Lucia’s fingers curl weakly in my shirt. “About… this?”
“About you being with me tonight,” I correct, voice rough. “If they didn’t know before, they know now what I would do for you.”
Her lashes flutter. She is still catching up to the fact that she is alive, that I’m alive, that we have crossed a line neither of us can pretend doesn’t exist.
I cup her face, gentler now, my thumb brushing her cheekbone.
“Look at me,” I say quietly.
She does.
And the tenderness in her gaze nearly undoes me more than her defiance ever has.
“You’re safe,” I tell her. “I have you.”
“For now,” she whispers, because she is not a fool.
“For always,” I correct, letting the promise sharpen. “Even when you hate me for it.”
Her lips part, an argument forming out of habit. Then she stops. Because she knows. Because she felt it in the street, in the way I stepped into gunfire like my body was nothing compared to the idea of losing her.
I kiss her once more, slower, reverent, the kind of kiss that belongs in a bed, not against a warehouse wall with blood drying on my skin.
When I pull back, her eyes are glossy.
“We have to go,” I say.
She exhales shakily. “Your men?—”
“They’re alive,” I cut in. “And if they’re smart, they’re pretending they heard nothing.”
A faint, exhausted smile tugs at her mouth.
Impossible woman.
I adjust her clothing with hands that still want too much, then shrug out of my ruined jacket, draping it around her shoulders like armour.
“Giovanni,” she murmurs.
“Yes.”
Her throat bobs. “I know what I said before.
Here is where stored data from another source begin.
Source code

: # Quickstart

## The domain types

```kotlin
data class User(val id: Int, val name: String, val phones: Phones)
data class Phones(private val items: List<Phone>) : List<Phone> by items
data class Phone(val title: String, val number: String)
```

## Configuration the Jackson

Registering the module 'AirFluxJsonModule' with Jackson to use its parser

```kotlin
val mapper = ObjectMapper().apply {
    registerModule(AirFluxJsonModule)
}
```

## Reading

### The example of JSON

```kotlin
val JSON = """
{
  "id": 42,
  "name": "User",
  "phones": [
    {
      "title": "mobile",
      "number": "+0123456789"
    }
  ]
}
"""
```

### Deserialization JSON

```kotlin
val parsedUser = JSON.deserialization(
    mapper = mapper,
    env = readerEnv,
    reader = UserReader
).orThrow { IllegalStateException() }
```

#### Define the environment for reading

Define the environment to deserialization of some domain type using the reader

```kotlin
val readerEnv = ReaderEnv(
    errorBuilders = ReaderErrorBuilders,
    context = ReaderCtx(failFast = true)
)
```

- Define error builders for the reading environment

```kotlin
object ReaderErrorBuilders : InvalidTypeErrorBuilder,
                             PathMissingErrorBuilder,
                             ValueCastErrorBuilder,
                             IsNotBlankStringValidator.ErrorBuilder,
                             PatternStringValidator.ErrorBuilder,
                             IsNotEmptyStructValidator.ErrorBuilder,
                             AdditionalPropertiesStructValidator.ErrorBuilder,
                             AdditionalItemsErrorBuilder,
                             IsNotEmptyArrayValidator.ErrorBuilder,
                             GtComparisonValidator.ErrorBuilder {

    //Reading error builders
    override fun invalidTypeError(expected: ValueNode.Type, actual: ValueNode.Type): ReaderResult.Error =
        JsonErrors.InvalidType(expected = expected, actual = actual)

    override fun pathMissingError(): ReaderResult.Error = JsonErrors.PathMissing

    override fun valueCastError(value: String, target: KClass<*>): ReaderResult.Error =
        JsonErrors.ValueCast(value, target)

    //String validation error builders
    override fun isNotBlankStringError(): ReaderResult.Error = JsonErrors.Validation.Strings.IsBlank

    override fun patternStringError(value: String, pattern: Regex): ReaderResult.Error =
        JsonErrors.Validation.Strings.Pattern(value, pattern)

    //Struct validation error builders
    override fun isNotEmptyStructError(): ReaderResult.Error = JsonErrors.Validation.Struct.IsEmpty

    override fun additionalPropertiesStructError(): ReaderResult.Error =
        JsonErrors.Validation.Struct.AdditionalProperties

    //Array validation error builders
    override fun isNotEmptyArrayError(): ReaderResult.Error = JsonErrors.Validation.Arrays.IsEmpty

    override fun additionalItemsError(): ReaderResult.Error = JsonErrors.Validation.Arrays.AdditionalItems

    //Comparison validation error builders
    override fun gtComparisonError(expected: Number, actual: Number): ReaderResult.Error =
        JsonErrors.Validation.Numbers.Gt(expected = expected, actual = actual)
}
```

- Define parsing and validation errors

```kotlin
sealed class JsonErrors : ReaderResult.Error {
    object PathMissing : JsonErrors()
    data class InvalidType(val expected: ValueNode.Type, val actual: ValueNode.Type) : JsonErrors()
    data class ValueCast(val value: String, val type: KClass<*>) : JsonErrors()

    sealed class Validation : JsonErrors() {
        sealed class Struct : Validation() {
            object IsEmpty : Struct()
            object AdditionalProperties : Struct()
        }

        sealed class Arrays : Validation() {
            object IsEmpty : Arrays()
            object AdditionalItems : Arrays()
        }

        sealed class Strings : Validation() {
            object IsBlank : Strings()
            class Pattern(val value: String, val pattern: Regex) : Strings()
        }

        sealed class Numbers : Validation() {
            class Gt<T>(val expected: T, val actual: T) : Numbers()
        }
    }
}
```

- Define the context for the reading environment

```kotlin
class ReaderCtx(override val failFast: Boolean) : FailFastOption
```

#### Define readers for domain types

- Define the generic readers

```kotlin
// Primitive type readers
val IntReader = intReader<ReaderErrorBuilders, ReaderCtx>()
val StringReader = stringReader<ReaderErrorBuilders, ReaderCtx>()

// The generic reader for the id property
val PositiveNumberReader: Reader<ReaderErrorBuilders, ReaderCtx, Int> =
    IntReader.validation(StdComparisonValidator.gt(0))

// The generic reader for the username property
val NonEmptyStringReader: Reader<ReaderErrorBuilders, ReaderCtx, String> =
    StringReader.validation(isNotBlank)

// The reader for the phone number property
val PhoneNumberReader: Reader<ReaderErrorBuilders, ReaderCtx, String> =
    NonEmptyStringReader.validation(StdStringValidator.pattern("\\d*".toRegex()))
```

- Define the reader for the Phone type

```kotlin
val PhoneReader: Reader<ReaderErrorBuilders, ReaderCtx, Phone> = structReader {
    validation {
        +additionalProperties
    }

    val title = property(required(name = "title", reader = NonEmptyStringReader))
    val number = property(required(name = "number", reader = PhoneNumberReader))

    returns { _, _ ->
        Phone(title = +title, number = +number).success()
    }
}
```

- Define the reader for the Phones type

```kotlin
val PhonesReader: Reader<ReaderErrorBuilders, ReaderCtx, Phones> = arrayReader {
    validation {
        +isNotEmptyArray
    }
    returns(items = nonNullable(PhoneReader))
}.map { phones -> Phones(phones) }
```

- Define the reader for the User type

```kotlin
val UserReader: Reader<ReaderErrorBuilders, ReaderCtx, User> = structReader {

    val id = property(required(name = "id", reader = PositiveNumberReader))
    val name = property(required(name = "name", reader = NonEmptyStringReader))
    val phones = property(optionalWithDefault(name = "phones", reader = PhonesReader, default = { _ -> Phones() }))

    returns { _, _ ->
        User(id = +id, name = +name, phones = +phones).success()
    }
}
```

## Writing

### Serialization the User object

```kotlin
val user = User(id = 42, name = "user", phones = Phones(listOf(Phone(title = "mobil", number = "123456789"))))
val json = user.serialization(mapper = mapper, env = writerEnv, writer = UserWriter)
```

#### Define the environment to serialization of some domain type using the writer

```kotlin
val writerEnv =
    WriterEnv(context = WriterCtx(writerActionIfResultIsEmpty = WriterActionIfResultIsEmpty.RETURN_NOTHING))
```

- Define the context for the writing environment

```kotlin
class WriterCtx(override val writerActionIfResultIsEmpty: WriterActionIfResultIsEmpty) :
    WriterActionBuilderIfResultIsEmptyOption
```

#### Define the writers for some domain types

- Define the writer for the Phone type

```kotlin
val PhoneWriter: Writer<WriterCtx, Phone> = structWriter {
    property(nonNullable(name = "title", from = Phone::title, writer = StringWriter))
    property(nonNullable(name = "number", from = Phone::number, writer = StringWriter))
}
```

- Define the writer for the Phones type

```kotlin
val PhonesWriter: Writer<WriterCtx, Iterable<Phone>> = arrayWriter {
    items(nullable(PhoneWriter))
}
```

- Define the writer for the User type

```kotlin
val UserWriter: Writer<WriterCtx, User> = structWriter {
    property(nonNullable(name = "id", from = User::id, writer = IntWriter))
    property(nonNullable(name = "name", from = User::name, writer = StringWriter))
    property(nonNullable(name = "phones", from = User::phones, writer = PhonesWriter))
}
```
But… I didn’t mean for it to happen like this.”
“Neither did I,” I admit, the honesty tasting strange. “But I meant for it to happen.”
Heat flickers in her gaze as I bend, scoop her up before she can protest.
She gasps. “Put me down.”
“No.”
“I can walk.”
“I know,” I say calmly. “I simply don’t want you to.”
Her hands clutch at my shoulders anyway, and I carry her through the dim corridor towards the exit where my men wait like shadows.
The night air hits us like a slap when we step outside, the city indifferent, the street already being swallowed by sirens in the distance.